Clément Solym - 12.09.2011

Edition - Société - plagiat - emprunt - mace


On ne va pas revenir sur toutes les péripéties qui ont composé l'affaire Macé-Scaron depuis ces dernières semaines. De la découverte dans Ticket d'entrée des premiers emprunts, aux défenses les plus hasardeuses de l'auteur, les rebondissements ont été nombreux.

Dans une tribune publiée par Marianne 2, Joseph Macé-Scaron tente une fois pour toutes d'enterrer les accusations, avec un exercice d'autoflagellation modéré.


« J’ai dit et j’ai écrit du plagiat qu’il représentait, à l’instar de la lettre écarlate, une tache indélébile d’infamie. J’ai joué inconsidérément avec cette notion. Sans doute par un goût absurde de la désinvolture et selon une propension paradoxale à la mise en danger que je contemple aujourd’hui amèrement.
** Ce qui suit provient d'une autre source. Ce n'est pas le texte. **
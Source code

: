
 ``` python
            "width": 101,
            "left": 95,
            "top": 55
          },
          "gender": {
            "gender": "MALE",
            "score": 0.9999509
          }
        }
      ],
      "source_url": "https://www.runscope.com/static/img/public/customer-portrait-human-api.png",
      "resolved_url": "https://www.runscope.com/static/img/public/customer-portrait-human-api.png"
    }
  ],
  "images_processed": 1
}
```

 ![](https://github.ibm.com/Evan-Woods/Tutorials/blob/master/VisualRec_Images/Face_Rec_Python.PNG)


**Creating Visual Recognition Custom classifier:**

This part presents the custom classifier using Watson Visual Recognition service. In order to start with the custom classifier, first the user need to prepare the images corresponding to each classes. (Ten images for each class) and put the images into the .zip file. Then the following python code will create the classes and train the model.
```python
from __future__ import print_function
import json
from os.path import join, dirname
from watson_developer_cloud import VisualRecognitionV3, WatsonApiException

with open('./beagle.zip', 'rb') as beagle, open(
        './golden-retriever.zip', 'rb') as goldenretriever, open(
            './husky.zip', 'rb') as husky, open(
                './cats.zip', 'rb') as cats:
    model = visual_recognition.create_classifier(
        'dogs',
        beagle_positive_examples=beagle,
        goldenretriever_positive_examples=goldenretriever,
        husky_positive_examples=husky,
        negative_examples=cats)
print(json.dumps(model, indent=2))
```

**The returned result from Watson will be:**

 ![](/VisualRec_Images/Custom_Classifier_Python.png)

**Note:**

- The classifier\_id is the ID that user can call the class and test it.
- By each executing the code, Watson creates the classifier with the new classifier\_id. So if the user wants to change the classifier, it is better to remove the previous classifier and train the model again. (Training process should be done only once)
J’ai péché par aveuglement et par orgueil. Je ne le cache pas. »

Il revient tant sur son activité de romancier que de journaliste, et passe en revue toutes les erreurs, ces « conneries » qu'il a pu faire. Il anticipe les reproches qui seront tout de même faits, condamne son acharnement, déplore que l'on ne se souvienne que des articles et livres fautifs, et pas des milliers d'autres, correctement écrits.

« Je mesure pleinement et accepte mes torts, tous mes torts, mais je ne saurais endosser la généralisation du soupçon et l’emballement de la diabolisation, ces tentations accrues à l’ère de l’opinion et auxquelles trop s’abandonnent, même involontairement. »

Une explication indispensable, pense-t-il, mais qui clôt, selon lui, les débats. En tout cas, de son point de vue. Maintenant, libre aux autres de continuer à fouiller, examiner, traquer, et ainsi de suite.

Ils auront, leur souhaite-t-il, leur conscience pour eux.